From: Jonathan Tan <jonathantanmy@google.com>
To: git@vger.kernel.org
Cc: Jonathan Tan <jonathantanmy@google.com>,
steadmon@google.com, me@ttaylorr.com, hanxin.hx@bytedance.com
Subject: [PATCH v2 0/2] When fetching, die if in commit graph but not obj db
Date: Thu, 31 Oct 2024 14:18:59 -0700 [thread overview]
Message-ID: <cover.1730409376.git.jonathantanmy@google.com> (raw)
In-Reply-To: <cover.1730235646.git.jonathantanmy@google.com>
Thanks everyone for your review comments. I've updated the patch 1
commit message as Josh requested. I'll reply individually to comments on
patch 2.
Jonathan Tan (2):
Revert "fetch-pack: add a deref_without_lazy_fetch_extended()"
fetch-pack: warn if in commit graph but not obj db
fetch-pack.c | 42 +++++++++++-----------
t/t5330-no-lazy-fetch-with-commit-graph.sh | 2 +-
2 files changed, 23 insertions(+), 21 deletions(-)
Range-diff against v1:
1: 4dea8933cf ! 1: 34e87b8388 Revert "fetch-pack: add a deref_without_lazy_fetch_extended()"
@@ Commit message
This reverts commit a6e65fb39caf18259c660c1c7910d5bf80bc15cb.
+ This revert simplifies the next patch in this patch set.
+
The commit message of that commit mentions that the new function "will
be used for the bundle-uri client in a subsequent commit", but it seems
that eventually it wasn't used.
2: 1027ff2cb7 ! 2: 631b9a8677 fetch-pack: warn if in commit graph but not obj db
@@ Commit message
action, because the object is present in the commit graph file but not in
the object DB.
- Therefore, detect when this occurs and print a warning. (Note that
- we cannot proceed to include this object in the list of objects to
- be fetched without changing at least the fetch negotiation code:
- what would happen is that the client will send "want X" and "have X"

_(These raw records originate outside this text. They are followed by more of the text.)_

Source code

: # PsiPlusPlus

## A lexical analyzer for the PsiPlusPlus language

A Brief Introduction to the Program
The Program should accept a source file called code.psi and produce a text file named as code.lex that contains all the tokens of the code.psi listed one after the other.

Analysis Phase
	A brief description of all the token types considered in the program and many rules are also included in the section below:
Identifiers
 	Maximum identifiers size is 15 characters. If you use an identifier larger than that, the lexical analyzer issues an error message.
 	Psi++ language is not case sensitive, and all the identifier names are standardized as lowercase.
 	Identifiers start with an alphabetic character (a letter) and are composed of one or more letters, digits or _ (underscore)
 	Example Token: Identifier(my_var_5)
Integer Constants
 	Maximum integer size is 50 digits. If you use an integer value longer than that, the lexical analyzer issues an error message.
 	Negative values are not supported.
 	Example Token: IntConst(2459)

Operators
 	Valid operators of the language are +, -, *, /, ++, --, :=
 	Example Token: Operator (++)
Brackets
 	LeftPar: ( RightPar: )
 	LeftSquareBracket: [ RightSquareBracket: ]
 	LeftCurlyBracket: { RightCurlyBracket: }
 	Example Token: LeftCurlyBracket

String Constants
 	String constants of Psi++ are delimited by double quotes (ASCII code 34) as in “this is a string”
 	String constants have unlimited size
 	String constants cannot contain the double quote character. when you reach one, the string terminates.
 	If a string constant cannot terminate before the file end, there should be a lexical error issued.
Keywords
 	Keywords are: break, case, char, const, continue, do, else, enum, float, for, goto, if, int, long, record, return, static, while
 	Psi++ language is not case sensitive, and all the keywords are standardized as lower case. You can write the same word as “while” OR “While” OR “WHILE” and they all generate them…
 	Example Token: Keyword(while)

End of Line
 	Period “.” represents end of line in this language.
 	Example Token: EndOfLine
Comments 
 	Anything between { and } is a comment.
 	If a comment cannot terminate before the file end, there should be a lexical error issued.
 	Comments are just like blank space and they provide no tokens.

- and when I tested at $DAYJOB with a work server that uses JGit, the
- server reasonably returned an empty packfile. And changing the fetch
- negotiation code to only use the object DB when deciding what to report
- as "have" would be an unnecessary slowdown, I think.)
+ Therefore, make it a fatal error when this occurs. (Note that we cannot
+ proceed to include this object in the list of objects to be fetched
+ without changing at least the fetch negotiation code: what would happen
+ is that the client will send "want X" and "have X" and when I tested
+ at $DAYJOB with a work server that uses JGit, the server reasonably
+ returned an empty packfile. And changing the fetch negotiation code to
+ only use the object DB when deciding what to report as "have" would be
+ an unnecessary slowdown, I think.)
This was discovered when a lazy fetch of a missing commit completed with
nothing actually fetched, and the writing of the commit graph file after
every fetch then attempted to read said missing commit, triggering a
lazy fetch of said missing commit, resulting in an infinite loop with no
user-visible indication (until they check the list of processes running
- on their computer). With this fix, at least a warning message will be
- printed. Note that although the repo corruption we discovered was caused
- by a bug in GC in a partial clone, the behavior that this patch teaches
- Git to warn about applies to any repo with commit graph enabled and with
- a missing commit, whether it is a partial clone or not.
+ on their computer). With this fix, there is no infinite loop. Note that
+ although the repo corruption we discovered was caused by a bug in GC in
+ a partial clone, the behavior that this patch teaches Git to warn about
+ applies to any repo with commit graph enabled and with a missing commit,
+ whether it is a partial clone or not.
+
+ t5330, introduced in 3a1ea94a49 (commit-graph.c: no lazy fetch in
+ lookup_commit_in_graph(), 2022-07-01), tests that an interaction between
+ fetch and the commit graph does not cause an infinite loop. This patch
+ changes the exit code in that situation, so that test had to be changed.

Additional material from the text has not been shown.